Task statement ::
Below are entries; count the lines containing the string "riguarda". The answer is that number alone.

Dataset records
- Opening Delimiter -

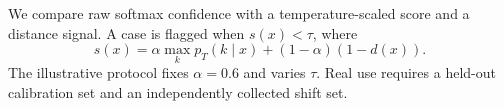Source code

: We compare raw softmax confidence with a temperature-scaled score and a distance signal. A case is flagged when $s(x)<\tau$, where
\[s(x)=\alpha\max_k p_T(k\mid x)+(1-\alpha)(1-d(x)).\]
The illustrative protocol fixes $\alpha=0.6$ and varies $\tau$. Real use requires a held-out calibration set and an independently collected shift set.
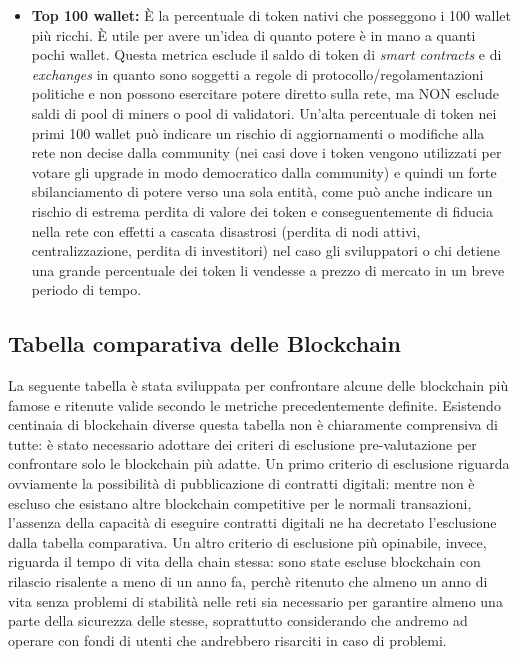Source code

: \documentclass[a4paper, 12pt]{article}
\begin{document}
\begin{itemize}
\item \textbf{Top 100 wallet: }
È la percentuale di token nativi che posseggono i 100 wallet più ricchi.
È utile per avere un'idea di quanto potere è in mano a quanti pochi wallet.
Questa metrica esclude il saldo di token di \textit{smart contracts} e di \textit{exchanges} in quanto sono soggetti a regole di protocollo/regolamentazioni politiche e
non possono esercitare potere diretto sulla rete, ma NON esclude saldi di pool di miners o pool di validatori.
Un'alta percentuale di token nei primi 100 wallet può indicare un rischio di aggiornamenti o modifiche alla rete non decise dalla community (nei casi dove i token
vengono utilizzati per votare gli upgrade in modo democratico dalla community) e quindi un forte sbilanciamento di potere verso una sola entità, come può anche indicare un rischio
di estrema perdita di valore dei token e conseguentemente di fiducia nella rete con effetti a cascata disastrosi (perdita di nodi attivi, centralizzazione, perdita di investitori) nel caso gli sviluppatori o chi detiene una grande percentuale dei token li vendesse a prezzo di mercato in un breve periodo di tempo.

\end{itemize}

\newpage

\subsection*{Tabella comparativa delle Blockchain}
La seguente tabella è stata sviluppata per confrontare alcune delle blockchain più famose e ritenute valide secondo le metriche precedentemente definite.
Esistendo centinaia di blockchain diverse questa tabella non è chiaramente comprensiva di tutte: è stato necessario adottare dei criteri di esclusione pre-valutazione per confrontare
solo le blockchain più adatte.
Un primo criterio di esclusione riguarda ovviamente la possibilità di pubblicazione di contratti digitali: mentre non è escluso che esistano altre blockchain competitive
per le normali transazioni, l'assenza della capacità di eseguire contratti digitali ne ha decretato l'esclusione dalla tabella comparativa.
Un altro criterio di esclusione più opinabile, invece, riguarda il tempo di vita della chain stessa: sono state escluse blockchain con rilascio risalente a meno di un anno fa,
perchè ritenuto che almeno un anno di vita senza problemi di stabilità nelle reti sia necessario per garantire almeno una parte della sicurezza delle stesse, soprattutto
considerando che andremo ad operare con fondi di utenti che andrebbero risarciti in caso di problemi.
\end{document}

- Closing Delimiter -
- Opening Delimiter -

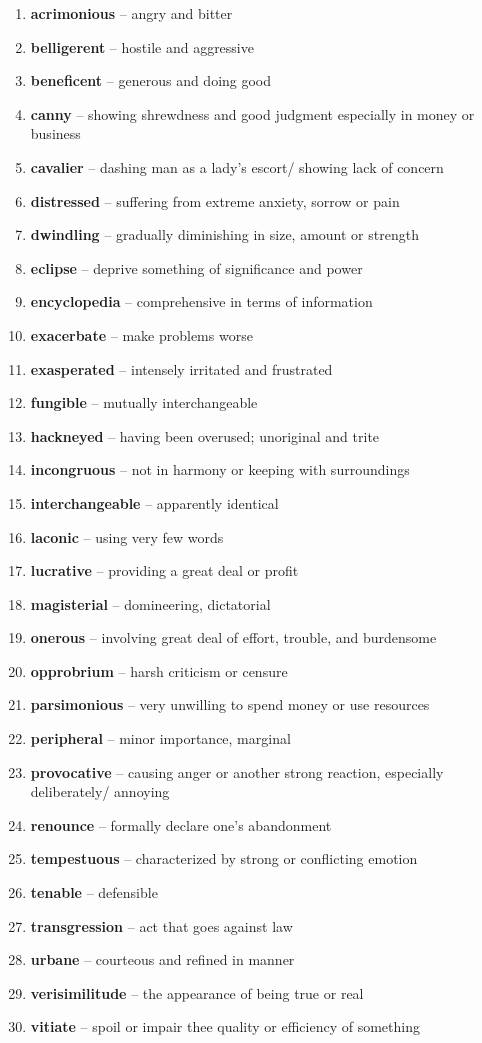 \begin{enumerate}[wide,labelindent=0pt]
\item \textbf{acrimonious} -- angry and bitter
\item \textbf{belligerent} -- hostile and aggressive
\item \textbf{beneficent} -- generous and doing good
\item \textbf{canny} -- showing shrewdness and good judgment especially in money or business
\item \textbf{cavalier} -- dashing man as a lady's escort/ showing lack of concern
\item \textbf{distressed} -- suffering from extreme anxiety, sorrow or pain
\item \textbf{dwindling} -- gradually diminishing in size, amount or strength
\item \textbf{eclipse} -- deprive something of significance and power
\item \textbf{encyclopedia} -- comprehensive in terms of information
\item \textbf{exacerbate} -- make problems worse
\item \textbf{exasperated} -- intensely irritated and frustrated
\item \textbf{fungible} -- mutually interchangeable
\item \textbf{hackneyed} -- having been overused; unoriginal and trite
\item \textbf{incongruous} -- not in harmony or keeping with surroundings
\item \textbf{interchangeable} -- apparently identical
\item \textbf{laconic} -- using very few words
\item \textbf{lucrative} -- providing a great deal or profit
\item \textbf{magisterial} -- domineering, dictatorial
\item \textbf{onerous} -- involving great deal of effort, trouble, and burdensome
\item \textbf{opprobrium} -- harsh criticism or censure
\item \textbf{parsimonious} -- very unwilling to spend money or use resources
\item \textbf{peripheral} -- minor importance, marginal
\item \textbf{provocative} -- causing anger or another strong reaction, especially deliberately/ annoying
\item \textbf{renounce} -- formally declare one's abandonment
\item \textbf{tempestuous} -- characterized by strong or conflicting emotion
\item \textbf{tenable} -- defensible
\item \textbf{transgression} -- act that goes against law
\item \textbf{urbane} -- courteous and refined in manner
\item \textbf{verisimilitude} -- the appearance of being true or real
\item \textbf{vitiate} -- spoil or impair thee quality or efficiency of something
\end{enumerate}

- Closing Delimiter -
- Opening Delimiter -

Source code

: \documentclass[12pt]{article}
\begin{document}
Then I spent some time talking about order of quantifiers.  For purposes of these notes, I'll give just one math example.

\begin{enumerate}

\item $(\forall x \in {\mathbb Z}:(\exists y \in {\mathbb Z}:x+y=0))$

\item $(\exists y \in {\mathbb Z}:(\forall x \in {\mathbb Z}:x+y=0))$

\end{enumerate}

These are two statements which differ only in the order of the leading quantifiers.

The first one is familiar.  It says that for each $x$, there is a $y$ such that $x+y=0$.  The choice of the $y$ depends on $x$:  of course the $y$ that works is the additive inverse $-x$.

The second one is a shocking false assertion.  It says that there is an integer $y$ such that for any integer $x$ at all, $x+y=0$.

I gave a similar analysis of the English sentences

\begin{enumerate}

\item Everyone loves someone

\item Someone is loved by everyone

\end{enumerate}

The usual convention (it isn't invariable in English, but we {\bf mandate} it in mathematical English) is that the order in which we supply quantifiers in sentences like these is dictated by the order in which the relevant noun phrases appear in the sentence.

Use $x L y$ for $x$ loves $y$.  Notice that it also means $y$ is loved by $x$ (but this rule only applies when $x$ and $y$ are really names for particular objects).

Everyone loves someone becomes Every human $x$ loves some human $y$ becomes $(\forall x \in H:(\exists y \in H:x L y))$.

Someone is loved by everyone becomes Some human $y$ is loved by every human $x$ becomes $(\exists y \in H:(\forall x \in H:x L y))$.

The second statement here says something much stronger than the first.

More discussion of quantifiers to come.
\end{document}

- Closing Delimiter -

Result of the exercise ::
2